Start with a savory base of aromatic vegetables and herbs.

Your favorite soup recipes may already incorporate this technique; if they don't, you can make it the first step in prepping the pot before you add the main ingredients. What the base is called and the vegetables it typically contains will vary by the country where it originated.

For example, a French mirepoix (one of the most widely used combos) always starts with onion, carrots and celery. An Italian soffritto adds some parsley and garlic - and sometimes fennel and scraps of prosciutto - to the threesome. The Spanish version, called sofrito, is built around onions, garlic, bell pepper and tomatoes. In the U.S., onion, celery and green bell pepper - aka the "holy trinity" - provide the foundation for all Cajun and Creole dishes.

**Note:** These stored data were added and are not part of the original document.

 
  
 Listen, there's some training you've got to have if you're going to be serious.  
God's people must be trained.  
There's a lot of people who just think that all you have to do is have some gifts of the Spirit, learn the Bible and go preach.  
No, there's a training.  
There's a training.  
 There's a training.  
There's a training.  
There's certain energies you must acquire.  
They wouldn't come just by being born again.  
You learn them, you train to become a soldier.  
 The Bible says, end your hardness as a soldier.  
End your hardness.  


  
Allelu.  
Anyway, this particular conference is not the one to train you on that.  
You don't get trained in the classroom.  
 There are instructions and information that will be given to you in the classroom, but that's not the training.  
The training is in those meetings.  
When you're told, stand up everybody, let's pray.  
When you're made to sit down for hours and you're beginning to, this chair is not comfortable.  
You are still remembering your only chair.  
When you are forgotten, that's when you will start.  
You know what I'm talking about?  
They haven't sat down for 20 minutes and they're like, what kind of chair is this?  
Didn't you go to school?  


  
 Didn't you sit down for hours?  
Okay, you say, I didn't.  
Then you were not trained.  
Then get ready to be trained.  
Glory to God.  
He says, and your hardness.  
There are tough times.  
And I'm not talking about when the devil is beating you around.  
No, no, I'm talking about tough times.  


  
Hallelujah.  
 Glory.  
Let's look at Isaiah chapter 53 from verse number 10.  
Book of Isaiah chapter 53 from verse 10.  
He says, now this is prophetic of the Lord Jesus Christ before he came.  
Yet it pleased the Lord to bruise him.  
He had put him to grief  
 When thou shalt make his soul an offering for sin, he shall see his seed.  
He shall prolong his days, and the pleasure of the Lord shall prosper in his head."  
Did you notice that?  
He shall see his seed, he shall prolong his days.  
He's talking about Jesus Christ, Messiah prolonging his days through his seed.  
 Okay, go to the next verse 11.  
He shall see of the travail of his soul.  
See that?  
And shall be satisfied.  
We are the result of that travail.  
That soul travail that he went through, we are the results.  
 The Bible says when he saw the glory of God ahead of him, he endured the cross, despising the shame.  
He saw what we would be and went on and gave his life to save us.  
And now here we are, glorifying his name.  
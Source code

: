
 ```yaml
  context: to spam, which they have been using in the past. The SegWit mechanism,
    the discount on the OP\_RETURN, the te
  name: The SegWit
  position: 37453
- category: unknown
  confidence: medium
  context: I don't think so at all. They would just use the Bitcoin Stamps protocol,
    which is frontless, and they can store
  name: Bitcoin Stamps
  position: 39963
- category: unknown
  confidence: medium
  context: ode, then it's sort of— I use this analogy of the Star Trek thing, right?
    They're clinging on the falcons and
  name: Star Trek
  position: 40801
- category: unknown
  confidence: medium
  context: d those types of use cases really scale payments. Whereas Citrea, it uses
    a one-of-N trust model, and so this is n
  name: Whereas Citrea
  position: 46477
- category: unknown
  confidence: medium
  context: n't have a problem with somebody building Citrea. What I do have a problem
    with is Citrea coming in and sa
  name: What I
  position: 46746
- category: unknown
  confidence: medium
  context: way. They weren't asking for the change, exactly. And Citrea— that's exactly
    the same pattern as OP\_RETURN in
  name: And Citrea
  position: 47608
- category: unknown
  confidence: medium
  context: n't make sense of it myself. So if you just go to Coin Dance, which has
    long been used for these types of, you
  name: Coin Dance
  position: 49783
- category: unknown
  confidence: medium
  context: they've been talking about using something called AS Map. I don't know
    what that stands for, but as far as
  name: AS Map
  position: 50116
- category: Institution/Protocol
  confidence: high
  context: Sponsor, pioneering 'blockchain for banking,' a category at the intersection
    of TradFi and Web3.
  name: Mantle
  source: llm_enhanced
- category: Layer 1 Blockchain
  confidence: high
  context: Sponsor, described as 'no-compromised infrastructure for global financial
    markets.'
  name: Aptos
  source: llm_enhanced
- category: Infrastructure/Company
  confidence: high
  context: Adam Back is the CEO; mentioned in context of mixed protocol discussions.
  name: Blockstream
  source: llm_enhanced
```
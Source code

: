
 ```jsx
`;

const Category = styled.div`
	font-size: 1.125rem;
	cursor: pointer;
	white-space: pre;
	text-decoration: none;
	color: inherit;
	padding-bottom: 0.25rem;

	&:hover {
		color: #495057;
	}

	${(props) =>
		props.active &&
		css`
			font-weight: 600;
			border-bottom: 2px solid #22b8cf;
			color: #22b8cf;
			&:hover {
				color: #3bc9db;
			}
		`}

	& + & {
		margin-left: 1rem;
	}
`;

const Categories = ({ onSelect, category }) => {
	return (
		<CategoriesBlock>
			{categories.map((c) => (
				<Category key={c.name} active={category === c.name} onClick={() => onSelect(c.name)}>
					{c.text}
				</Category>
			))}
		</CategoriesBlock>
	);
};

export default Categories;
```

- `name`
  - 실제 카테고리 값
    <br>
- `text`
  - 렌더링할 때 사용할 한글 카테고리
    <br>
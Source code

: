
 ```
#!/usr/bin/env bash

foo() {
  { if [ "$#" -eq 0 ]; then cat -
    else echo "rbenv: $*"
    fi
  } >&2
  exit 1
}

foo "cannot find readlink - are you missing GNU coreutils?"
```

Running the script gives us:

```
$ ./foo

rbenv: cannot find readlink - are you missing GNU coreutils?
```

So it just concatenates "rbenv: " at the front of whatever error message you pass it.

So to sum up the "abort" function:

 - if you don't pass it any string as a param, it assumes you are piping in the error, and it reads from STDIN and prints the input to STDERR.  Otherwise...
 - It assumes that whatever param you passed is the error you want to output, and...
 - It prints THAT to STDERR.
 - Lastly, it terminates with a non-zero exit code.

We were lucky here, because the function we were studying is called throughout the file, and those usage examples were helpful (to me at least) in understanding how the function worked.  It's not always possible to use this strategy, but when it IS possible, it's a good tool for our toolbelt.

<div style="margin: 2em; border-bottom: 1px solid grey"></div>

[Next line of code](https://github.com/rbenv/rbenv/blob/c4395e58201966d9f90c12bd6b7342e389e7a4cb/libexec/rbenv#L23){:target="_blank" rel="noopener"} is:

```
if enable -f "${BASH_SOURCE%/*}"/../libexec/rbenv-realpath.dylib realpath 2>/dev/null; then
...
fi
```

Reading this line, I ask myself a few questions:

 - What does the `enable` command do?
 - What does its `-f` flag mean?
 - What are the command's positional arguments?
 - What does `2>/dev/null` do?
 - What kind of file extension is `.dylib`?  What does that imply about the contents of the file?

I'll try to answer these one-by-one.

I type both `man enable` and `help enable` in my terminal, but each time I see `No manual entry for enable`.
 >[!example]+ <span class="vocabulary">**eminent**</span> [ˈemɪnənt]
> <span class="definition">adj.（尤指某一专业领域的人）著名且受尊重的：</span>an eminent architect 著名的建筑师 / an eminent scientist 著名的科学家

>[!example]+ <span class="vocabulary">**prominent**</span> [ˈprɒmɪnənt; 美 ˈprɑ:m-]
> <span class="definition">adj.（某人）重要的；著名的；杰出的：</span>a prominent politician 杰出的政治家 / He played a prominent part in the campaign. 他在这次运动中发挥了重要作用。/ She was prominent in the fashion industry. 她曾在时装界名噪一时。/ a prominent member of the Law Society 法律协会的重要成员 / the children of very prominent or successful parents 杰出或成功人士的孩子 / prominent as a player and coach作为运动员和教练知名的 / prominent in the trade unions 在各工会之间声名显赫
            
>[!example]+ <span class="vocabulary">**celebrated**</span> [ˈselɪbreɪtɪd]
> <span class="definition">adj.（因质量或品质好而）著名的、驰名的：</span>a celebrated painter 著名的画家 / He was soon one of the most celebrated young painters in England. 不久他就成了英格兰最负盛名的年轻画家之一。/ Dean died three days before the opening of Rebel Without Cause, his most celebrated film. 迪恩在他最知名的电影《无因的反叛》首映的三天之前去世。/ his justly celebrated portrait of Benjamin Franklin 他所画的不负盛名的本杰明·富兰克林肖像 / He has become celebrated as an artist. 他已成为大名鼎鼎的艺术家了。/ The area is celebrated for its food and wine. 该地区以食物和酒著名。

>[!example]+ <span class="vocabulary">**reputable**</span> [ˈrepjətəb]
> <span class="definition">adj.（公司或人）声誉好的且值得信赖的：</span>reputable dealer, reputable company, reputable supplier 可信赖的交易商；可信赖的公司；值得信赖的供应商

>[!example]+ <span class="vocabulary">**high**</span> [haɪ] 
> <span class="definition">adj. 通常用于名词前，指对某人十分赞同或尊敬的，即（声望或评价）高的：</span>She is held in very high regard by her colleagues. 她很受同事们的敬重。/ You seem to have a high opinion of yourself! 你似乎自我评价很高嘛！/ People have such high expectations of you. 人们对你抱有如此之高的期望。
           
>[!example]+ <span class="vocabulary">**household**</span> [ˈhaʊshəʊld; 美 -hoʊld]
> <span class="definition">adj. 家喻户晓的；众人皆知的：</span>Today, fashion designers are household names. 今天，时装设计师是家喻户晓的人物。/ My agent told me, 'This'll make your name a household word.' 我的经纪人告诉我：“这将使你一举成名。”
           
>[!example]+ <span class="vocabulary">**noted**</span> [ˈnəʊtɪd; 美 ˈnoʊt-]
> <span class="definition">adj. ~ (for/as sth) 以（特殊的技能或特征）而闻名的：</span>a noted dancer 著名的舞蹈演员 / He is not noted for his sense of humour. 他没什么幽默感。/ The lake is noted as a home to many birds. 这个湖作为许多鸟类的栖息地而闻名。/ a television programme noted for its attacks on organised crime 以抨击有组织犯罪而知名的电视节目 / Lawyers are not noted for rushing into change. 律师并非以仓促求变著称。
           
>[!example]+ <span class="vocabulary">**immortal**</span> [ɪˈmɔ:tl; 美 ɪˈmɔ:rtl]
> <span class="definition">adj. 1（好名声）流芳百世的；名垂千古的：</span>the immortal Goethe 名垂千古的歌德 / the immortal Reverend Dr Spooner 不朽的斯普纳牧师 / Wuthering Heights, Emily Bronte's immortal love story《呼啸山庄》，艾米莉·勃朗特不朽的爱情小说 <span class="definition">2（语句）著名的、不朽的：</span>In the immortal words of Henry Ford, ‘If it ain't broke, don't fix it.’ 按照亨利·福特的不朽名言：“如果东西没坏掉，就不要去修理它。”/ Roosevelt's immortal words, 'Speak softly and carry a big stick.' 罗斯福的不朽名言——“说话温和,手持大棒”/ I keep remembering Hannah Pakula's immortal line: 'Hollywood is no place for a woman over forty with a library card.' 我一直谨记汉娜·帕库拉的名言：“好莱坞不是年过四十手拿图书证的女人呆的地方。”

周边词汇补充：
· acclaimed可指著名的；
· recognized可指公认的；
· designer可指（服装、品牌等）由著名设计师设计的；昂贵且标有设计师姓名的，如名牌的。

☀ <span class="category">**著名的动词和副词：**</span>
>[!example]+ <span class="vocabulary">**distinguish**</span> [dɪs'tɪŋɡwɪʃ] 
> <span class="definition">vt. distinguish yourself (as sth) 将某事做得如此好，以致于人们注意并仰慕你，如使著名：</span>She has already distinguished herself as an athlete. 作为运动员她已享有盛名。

Finely dice the veggies, keeping all the pieces about the same size so they cook evenly. Sautéed in a little oil or sweated (covered and cooked over low heat until very soft but not browned), the base will eventually melt into the broth, leaving only its rich flavor behind.

Up the umami factor.

Umami - often called the fifth taste (after salty, sweet, sour and bitter) - was identified by a Japanese scientist in the early part of the 20th century. Loosely translating to "deliciousness," it's a characteristic of foods like mushrooms, soy sauce, miso paste, Parmesan cheese, browned meats and seaweed that add depth to dishes. An easy way to bring that flavor-boosting pop to a pot of soup or stew is with a small shot of anchovy paste or Southeast Asian fish sauce (made from fermented anchovy juice). Miso paste is a good, high-umami substitute for vegans.

Funky in large doses, in small amounts, miso, fish sauce and/or anchovies can be your secret weapon - no one but the cook needs to know it's there. So start with very small doses - ½ teaspoon or 1 teaspoon - at a time and stir them into the bubbling pot. Let it cook for a while, then taste. Add a tiny bit more if needed. Red Boat fish sauce is a personal favorite, with Phu Quoc and Three Crabs brands close behind. All are available online if you can't find them - or a tube of anchovy paste - at a local market.

Drop some acid.

Give your soup or stew a final taste. Is something still lacking? A tablespoon of vinegar stirred in when you turn off the heat can brighten the flavor and bring it all together.